**What you have to do**
Which lines of the data contain the string "rotaries"? Show each of them.

**Dataset records**
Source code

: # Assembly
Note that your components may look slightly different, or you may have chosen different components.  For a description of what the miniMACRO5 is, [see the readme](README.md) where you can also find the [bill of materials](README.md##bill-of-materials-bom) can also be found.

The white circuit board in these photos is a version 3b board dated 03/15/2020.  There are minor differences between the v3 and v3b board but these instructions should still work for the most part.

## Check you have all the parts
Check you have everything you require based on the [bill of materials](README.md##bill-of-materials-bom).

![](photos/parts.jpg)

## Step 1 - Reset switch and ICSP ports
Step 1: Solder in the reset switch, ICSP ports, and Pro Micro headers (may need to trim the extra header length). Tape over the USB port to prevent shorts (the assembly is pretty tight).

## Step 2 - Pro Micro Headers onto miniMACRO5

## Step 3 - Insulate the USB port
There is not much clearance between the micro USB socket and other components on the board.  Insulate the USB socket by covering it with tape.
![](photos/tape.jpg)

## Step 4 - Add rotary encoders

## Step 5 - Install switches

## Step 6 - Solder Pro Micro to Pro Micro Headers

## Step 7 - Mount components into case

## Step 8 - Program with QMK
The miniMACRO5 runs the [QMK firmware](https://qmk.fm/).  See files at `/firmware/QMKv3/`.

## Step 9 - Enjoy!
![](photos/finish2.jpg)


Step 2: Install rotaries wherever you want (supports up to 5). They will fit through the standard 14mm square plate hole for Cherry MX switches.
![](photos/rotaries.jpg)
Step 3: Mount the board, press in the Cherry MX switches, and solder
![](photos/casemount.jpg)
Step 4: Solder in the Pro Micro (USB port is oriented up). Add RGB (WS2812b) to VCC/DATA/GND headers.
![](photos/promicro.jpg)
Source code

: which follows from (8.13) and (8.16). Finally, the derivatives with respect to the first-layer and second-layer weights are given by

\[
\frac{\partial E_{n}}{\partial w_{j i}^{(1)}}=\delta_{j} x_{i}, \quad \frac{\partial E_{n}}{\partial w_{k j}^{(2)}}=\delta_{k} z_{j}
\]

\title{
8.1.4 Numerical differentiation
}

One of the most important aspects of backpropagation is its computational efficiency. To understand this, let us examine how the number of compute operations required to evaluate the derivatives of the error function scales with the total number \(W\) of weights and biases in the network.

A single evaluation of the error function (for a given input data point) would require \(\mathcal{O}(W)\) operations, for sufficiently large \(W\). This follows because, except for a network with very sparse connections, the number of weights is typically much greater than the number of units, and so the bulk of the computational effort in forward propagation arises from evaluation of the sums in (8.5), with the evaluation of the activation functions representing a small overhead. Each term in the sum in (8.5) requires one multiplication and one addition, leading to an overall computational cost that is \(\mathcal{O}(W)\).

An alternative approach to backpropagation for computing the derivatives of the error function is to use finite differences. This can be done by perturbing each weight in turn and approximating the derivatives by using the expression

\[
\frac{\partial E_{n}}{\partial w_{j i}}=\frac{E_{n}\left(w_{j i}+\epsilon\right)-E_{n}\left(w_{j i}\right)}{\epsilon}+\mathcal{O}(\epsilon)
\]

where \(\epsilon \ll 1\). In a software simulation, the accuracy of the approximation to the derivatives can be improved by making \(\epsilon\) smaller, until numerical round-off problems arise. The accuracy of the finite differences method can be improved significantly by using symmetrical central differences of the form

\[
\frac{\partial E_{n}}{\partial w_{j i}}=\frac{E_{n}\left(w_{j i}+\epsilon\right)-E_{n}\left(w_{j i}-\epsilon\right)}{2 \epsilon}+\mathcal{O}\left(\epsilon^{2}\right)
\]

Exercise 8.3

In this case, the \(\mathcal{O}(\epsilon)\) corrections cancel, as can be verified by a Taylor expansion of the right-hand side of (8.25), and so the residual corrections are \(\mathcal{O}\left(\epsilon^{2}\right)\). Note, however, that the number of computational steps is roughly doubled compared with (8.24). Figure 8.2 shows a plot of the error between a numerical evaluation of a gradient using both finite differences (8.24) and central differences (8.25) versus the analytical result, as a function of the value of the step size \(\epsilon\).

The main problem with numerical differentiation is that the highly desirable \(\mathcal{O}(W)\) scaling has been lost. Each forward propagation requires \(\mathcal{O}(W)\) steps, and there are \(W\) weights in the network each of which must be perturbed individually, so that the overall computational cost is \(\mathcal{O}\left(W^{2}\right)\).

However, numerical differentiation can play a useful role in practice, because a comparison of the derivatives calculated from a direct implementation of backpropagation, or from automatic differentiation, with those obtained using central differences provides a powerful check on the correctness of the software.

**Response to this task**
Step 2: Install rotaries wherever you want (supports up to 5). They will fit through the standard 14mm square plate hole for Cherry MX switches.
![](photos/rotaries.jpg)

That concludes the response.